Just weeks after Intel’s product roadmaps purportedly leaked, we have an official update from the company itself. At a data center summit today, Intel gave fresh guidance on when it expects to have new silicon and products in-market. Now we have some idea how the company will adjust for delays to its 10nm node and what the next round of products will look like for data centers.
First up, courtesy of Tom’s Hardware: Cascade Lake. Cascade Lake will launch in 2018 and feature two major capabilities: Support for Intel’s Optane Persistent Memory DIMMs, and built-in hardware mitigation to protect against attacks like Meltdown and Spectre. Just including the latter could help spur upgrade cycles — while consumer workloads haven’t seen major performance issues from the various mitigations and protections, some server workloads took a significant penalty. With new Spectre vulnerabilities periodically being discovered, any hardware-based security could push companies to replace their older hardware.

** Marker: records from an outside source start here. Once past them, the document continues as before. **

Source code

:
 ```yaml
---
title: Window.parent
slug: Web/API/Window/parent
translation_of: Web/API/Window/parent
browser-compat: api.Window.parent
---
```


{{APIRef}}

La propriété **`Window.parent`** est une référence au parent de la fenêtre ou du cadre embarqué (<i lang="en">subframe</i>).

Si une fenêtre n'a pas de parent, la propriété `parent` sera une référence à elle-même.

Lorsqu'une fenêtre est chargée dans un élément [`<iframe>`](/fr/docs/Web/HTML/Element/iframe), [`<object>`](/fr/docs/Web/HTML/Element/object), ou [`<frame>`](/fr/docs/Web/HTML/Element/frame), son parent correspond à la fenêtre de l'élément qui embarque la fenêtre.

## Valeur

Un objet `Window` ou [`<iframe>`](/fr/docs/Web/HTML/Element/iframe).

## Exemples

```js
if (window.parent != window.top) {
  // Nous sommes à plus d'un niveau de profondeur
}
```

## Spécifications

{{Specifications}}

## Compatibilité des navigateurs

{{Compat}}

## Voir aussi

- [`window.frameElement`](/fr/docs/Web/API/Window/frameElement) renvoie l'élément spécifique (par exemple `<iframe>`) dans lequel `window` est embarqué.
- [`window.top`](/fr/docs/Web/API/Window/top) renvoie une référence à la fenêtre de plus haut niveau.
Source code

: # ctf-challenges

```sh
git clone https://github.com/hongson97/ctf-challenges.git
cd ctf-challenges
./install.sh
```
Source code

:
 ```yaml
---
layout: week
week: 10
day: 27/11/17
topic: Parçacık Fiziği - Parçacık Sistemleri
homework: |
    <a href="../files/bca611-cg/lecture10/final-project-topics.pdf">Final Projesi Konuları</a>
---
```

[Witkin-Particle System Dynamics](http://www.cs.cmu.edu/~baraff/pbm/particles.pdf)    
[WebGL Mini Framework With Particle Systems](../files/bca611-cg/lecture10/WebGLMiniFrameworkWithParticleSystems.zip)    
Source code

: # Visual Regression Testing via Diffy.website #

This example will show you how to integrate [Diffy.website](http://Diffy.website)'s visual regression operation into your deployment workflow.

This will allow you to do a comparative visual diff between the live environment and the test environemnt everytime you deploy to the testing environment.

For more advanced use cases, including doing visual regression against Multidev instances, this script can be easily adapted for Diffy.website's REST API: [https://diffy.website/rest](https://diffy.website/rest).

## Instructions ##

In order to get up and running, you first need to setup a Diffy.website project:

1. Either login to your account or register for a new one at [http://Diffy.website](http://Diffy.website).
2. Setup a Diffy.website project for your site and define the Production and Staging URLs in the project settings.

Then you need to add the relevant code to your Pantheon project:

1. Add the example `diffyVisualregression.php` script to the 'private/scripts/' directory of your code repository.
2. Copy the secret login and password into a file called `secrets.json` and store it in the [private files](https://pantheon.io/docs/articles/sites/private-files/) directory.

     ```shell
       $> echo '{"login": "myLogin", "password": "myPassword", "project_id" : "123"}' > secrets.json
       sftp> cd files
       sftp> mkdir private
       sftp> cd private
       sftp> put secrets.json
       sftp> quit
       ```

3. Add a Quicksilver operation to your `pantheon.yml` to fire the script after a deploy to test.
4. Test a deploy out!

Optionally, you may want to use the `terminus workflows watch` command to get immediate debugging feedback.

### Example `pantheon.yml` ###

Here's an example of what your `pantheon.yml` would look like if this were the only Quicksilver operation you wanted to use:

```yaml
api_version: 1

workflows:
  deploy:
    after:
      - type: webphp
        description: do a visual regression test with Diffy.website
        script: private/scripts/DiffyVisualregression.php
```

Cascade Lake will have an optimized cache hierarchy (no word on how this is different from the optimized caches Intel deployed for Skylake-X) and will support a new AVX-512 capability, VNNI, when executing machine learning workloads.
Next up, Cooper Lake. Cooper Lake is a 14nm chip with hardware acceleration support for Google’s floating point format, Bfloat16. Intel has been extending support for Bfloat16 across its hardware in 2018 — earlier this year it added support to the Nervana NNP-L1000. Bfloat16 offers a truncated 16-bit version of the 32-bit IEEE754 binary32 floating point format. Bfloat16 only supports seven bits of precision, but this is generally more than sufficient for machine learning applications. Cooper Lake, according to Tom’s, will debut on a 14nm++ process, which seems to answer whether or not Intel intends to continue pushing ++’s at us with each successive process node revamp, if any changes to 14nm are planned at all. Assuming they are not, Intel will likely have trouble pushing clocks much higher.
One tidbit about Cooper Lake-SP, however, is that it’ll be socket compatible with Ice Lake, even though the latter will be built on a 10nm process. That’s a touch unusual for Intel, but it means Cooper Lake-SP and Ice Lake-SP will share the LGA4198 platform. Release dates haven’t been discussed, but Intel’s server shipments typically lag its desktop CPU and mobile introductions, which explains why the company is talking about having 10nm in-market for the holidays 2019 but still projects a 2020 launch date for Ice Lake-SP. These dates also suggest that Intel won’t debut 10nm for mobile first, with desktop and server chips following 12 months or more later. Instead, it’ll apparently move from 14++ to 10nm across all of its product families.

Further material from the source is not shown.